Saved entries
━━━━━━━━━━━━━━━━━━━━━━━━━━━━━━
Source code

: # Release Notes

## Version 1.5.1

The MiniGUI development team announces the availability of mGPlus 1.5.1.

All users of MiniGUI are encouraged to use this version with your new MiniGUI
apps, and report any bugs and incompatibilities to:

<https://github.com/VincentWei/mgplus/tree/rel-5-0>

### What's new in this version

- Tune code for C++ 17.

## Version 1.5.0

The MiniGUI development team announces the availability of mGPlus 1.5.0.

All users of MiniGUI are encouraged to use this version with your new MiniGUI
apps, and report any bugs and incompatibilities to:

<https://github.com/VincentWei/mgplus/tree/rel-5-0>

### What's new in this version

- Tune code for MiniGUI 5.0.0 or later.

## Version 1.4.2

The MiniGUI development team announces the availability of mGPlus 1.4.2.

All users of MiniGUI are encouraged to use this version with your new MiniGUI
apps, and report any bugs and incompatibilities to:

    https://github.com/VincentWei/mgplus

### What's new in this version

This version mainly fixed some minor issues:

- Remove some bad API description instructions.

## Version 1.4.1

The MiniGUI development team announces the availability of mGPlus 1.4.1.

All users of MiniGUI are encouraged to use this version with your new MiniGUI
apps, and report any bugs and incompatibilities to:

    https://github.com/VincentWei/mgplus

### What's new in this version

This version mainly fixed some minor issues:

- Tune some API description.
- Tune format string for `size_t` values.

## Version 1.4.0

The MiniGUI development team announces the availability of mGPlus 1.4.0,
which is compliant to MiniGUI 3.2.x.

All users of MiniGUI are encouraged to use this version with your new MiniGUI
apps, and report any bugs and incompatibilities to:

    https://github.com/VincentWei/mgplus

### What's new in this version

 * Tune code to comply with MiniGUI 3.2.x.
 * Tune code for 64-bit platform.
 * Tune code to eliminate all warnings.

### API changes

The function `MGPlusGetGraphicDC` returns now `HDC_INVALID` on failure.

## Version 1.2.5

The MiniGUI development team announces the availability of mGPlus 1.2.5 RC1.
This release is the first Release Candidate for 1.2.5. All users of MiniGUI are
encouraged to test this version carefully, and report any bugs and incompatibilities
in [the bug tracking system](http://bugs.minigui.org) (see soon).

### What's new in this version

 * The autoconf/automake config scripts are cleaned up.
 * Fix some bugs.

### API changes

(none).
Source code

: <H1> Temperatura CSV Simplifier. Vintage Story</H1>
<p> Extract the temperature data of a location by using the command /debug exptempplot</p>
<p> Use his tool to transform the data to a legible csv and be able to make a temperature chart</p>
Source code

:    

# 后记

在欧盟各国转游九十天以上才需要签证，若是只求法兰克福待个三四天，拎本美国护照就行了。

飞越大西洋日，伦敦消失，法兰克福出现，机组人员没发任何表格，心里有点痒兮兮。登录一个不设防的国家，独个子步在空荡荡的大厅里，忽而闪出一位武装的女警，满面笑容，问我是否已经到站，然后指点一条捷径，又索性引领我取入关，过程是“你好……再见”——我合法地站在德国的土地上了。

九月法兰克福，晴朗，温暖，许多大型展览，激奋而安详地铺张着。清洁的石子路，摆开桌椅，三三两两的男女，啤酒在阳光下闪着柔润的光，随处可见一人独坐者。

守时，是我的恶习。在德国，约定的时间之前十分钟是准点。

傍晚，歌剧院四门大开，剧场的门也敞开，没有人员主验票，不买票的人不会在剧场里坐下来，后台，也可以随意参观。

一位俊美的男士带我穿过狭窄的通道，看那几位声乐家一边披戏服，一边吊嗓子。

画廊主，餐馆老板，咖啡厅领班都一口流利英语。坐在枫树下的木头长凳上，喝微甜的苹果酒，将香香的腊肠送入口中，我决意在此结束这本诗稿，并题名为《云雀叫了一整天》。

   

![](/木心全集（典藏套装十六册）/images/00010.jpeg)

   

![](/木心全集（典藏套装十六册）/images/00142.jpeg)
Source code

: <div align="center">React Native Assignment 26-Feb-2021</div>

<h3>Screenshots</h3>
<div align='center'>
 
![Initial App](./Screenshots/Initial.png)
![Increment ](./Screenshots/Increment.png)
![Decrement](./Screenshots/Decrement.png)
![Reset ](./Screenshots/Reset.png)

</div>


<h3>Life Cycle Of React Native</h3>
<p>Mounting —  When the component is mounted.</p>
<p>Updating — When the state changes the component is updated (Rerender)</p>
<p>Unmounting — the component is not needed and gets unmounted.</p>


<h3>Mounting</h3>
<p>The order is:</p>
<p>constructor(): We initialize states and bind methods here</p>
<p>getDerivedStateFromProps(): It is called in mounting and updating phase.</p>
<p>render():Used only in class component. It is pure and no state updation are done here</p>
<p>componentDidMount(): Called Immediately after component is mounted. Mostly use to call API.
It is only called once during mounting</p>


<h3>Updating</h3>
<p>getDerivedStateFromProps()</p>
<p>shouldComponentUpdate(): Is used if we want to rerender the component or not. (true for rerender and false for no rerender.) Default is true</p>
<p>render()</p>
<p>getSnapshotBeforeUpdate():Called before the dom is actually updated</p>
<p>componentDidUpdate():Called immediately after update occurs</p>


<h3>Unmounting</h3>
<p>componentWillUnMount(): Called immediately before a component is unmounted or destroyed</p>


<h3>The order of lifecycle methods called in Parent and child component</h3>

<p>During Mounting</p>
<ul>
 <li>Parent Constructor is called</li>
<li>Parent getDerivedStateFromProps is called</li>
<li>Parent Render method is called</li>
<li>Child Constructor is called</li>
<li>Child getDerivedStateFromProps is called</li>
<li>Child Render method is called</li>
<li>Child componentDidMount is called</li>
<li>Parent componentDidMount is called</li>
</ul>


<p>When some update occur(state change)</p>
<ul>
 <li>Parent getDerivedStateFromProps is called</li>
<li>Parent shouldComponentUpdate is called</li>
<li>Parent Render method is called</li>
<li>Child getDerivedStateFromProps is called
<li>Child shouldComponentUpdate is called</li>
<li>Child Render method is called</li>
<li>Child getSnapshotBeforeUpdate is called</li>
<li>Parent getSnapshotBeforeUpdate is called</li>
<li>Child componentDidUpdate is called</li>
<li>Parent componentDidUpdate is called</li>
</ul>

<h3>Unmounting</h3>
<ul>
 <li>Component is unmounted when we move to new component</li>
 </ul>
━━━━━━━━━━━━━━━━━━━━━━━━━━━━━━
Could you set down every line above exactly as written?

Source code

: # Release Notes

## Version 1.5.1

The MiniGUI development team announces the availability of mGPlus 1.5.1.

All users of MiniGUI are encouraged to use this version with your new MiniGUI
apps, and report any bugs and incompatibilities to:

<https://github.com/VincentWei/mgplus/tree/rel-5-0>

### What's new in this version

- Tune code for C++ 17.

## Version 1.5.0

The MiniGUI development team announces the availability of mGPlus 1.5.0.

All users of MiniGUI are encouraged to use this version with your new MiniGUI
apps, and report any bugs and incompatibilities to:

<https://github.com/VincentWei/mgplus/tree/rel-5-0>

### What's new in this version

- Tune code for MiniGUI 5.0.0 or later.

## Version 1.4.2

The MiniGUI development team announces the availability of mGPlus 1.4.2.

All users of MiniGUI are encouraged to use this version with your new MiniGUI
apps, and report any bugs and incompatibilities to:

    https://github.com/VincentWei/mgplus

### What's new in this version

This version mainly fixed some minor issues:

- Remove some bad API description instructions.

## Version 1.4.1

The MiniGUI development team announces the availability of mGPlus 1.4.1.

All users of MiniGUI are encouraged to use this version with your new MiniGUI
apps, and report any bugs and incompatibilities to:

    https://github.com/VincentWei/mgplus

### What's new in this version

This version mainly fixed some minor issues:

- Tune some API description.
- Tune format string for `size_t` values.

## Version 1.4.0

The MiniGUI development team announces the availability of mGPlus 1.4.0,
which is compliant to MiniGUI 3.2.x.

All users of MiniGUI are encouraged to use this version with your new MiniGUI
apps, and report any bugs and incompatibilities to:

    https://github.com/VincentWei/mgplus

### What's new in this version

 * Tune code to comply with MiniGUI 3.2.x.
 * Tune code for 64-bit platform.
 * Tune code to eliminate all warnings.

### API changes

The function `MGPlusGetGraphicDC` returns now `HDC_INVALID` on failure.

## Version 1.2.5

The MiniGUI development team announces the availability of mGPlus 1.2.5 RC1.
This release is the first Release Candidate for 1.2.5. All users of MiniGUI are
encouraged to test this version carefully, and report any bugs and incompatibilities
in [the bug tracking system](http://bugs.minigui.org) (see soon).

### What's new in this version

 * The autoconf/automake config scripts are cleaned up.
 * Fix some bugs.

### API changes

(none).
Source code

: <H1> Temperatura CSV Simplifier. Vintage Story</H1>
<p> Extract the temperature data of a location by using the command /debug exptempplot</p>
<p> Use his tool to transform the data to a legible csv and be able to make a temperature chart</p>
Source code

:    

# 后记

在欧盟各国转游九十天以上才需要签证，若是只求法兰克福待个三四天，拎本美国护照就行了。

飞越大西洋日，伦敦消失，法兰克福出现，机组人员没发任何表格，心里有点痒兮兮。登录一个不设防的国家，独个子步在空荡荡的大厅里，忽而闪出一位武装的女警，满面笑容，问我是否已经到站，然后指点一条捷径，又索性引领我取入关，过程是“你好……再见”——我合法地站在德国的土地上了。

九月法兰克福，晴朗，温暖，许多大型展览，激奋而安详地铺张着。清洁的石子路，摆开桌椅，三三两两的男女，啤酒在阳光下闪着柔润的光，随处可见一人独坐者。

守时，是我的恶习。在德国，约定的时间之前十分钟是准点。

傍晚，歌剧院四门大开，剧场的门也敞开，没有人员主验票，不买票的人不会在剧场里坐下来，后台，也可以随意参观。

一位俊美的男士带我穿过狭窄的通道，看那几位声乐家一边披戏服，一边吊嗓子。

画廊主，餐馆老板，咖啡厅领班都一口流利英语。坐在枫树下的木头长凳上，喝微甜的苹果酒，将香香的腊肠送入口中，我决意在此结束这本诗稿，并题名为《云雀叫了一整天》。

   

![](/木心全集（典藏套装十六册）/images/00010.jpeg)

   

![](/木心全集（典藏套装十六册）/images/00142.jpeg)
Source code

: <div align="center">React Native Assignment 26-Feb-2021</div>

<h3>Screenshots</h3>
<div align='center'>
 
![Initial App](./Screenshots/Initial.png)
![Increment ](./Screenshots/Increment.png)
![Decrement](./Screenshots/Decrement.png)
![Reset ](./Screenshots/Reset.png)

</div>


<h3>Life Cycle Of React Native</h3>
<p>Mounting —  When the component is mounted.</p>
<p>Updating — When the state changes the component is updated (Rerender)</p>
<p>Unmounting — the component is not needed and gets unmounted.</p>


<h3>Mounting</h3>
<p>The order is:</p>
<p>constructor(): We initialize states and bind methods here</p>
<p>getDerivedStateFromProps(): It is called in mounting and updating phase.</p>
<p>render():Used only in class component. It is pure and no state updation are done here</p>
<p>componentDidMount(): Called Immediately after component is mounted. Mostly use to call API.
It is only called once during mounting</p>


<h3>Updating</h3>
<p>getDerivedStateFromProps()</p>
<p>shouldComponentUpdate(): Is used if we want to rerender the component or not. (true for rerender and false for no rerender.) Default is true</p>
<p>render()</p>
<p>getSnapshotBeforeUpdate():Called before the dom is actually updated</p>
<p>componentDidUpdate():Called immediately after update occurs</p>


<h3>Unmounting</h3>
<p>componentWillUnMount(): Called immediately before a component is unmounted or destroyed</p>


<h3>The order of lifecycle methods called in Parent and child component</h3>

<p>During Mounting</p>
<ul>
 <li>Parent Constructor is called</li>
<li>Parent getDerivedStateFromProps is called</li>
<li>Parent Render method is called</li>
<li>Child Constructor is called</li>
<li>Child getDerivedStateFromProps is called</li>
<li>Child Render method is called</li>
<li>Child componentDidMount is called</li>
<li>Parent componentDidMount is called</li>
</ul>


<p>When some update occur(state change)</p>
<ul>
 <li>Parent getDerivedStateFromProps is called</li>
<li>Parent shouldComponentUpdate is called</li>
<li>Parent Render method is called</li>
<li>Child getDerivedStateFromProps is called
<li>Child shouldComponentUpdate is called</li>
<li>Child Render method is called</li>
<li>Child getSnapshotBeforeUpdate is called</li>
<li>Parent getSnapshotBeforeUpdate is called</li>
<li>Child componentDidUpdate is called</li>
<li>Parent componentDidUpdate is called</li>
</ul>

<h3>Unmounting</h3>
<ul>
 <li>Component is unmounted when we move to new component</li>
 </ul>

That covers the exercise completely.